Bottled water industry is among the world’s most attractive beverage categories and its growing popularity is attributable to concerns over the safety of drinking municipal water from our taps. With an increased focus on health, fitness and a hectic lifestyle for the American consumer, the popularity of bottled water is just but increasing. Although bottled water is dominated by companies like Coca Cola, Pepsi and Nestle, the competitive rivalry since 2006 has been ratcheting upwards. This is due to sellers launching innovative product with different variations, lower prices and using strategic agreements that sees them strengthen positions in established markets. Some have gone into acquiring smaller sellers in order to gain foothold in some of the world’s emerging markets.

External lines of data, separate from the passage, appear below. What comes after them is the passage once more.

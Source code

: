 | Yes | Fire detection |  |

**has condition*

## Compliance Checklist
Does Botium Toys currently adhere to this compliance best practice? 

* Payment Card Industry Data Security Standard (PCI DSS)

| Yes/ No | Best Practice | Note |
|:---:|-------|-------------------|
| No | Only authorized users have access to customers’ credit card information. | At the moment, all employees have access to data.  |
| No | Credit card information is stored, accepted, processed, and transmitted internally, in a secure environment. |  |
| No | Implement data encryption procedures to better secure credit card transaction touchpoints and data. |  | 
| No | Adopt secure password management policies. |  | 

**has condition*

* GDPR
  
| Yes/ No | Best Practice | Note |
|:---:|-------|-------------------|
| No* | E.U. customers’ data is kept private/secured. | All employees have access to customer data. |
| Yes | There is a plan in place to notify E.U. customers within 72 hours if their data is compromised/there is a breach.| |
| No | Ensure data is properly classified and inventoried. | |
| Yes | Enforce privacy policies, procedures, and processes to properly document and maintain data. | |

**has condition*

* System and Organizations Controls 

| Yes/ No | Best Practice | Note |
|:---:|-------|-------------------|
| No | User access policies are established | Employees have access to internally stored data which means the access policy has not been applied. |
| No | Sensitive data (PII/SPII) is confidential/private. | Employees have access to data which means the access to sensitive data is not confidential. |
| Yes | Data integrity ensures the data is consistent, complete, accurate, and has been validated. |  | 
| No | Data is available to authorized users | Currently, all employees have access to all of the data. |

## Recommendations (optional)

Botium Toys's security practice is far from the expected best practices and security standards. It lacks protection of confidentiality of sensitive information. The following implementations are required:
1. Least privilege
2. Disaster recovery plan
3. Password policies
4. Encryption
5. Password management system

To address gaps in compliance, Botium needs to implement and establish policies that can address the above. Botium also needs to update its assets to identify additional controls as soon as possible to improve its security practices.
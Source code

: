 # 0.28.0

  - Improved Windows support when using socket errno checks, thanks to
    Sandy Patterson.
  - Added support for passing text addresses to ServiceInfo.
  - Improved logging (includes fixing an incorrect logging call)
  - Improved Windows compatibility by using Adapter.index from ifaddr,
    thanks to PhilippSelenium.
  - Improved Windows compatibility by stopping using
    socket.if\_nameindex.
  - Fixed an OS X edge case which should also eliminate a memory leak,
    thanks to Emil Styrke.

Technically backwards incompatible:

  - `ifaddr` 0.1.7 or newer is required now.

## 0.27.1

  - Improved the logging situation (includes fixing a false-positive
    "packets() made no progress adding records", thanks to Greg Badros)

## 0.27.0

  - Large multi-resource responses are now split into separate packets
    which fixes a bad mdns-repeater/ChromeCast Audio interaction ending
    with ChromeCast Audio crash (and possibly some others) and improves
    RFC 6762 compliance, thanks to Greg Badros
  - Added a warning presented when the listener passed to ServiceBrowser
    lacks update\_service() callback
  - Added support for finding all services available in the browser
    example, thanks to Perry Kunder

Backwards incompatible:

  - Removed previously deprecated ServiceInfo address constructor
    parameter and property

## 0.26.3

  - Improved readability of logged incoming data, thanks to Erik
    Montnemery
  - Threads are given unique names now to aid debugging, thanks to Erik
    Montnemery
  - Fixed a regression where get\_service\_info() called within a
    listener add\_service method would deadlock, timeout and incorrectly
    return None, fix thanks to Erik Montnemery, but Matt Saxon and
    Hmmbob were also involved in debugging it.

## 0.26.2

However, analysts believe that the world’s bottled water sellers have jockeyed for market share whose future impact will mean a continued fierce competition on a global scale attributable to price and quality. Technology is also expected to play a big role in online interaction with retailers, wholesalers and consumers. Use of tracking devices will help locate where trucks are from wholesalers. Equipment of water purification or for filling bottles will also use technological advancements in distillation, washing and packaging of water (Khiani).
Strategies of the “Big 3” Companies in the U.S. Market (Nestle, Pepsi and Coca Cola)
These “big 3” companies are one of the best and leading marketer, manufacturer and distributor of non-alcoholic beverages. The companies’ vast global distribution system makes them almost unstoppable brands. For example, Coca Cola brand aided it in gaining a sizeable market share while leveraging on Coke’s appeal to consumers to gain access to retail distribution channels. Pepsi is also the world 5th largest beverage company and its Aquafina brand was best selling bottled water company in 2002 aided by Pepsi’s wide network and the same case replicated with Nestle water’s different brands (Gamble, 2007).
Bottled water was previously distributed by large grocers and clubs whilst they used 3rd parties to make deliveries and sales. With the entry of such giants like Nestle, Pepsi and Coca Cola into the water business, they enjoyed their vast distribution channels. Therefore, it was easy say for Coca Cola to distribute Dasani or Aquafina by Pepsi. The “3 big” companies thus had to offer their products at lower prices or could pay a rebate of some few cents to secure convenient spaces in the supermarket (Gamble, 2007).
These big companies also use a strategic group map. This is a technique that is used in displaying competitive position the rival industry firms occupy in the market. Thus, Coca Cola or Pepsi were able to dominate channels in the market as they were able to make deliveries of Dasani or Aquafina with their already established channels. Product innovation: the bottled water industry has gone through product innovation and especially by the “big 3.” The degree of product differentiation from tap water has been great. An example is by adding ozone gas to prevent growth of bacteria by Pepsi or by placing different association like FDA or EPA that require bottled water to test presence of bacteria (Gamble, 2007)..
The “3 big” companies were thus the most successful companies in building consumer loyalty. For example loyal consumer accounted for 77% of Aquafina consumers while Dasani was at 62%. Other brands by other bottled water companies attained a much lower market share of brand loyalty (Gamble, 2007).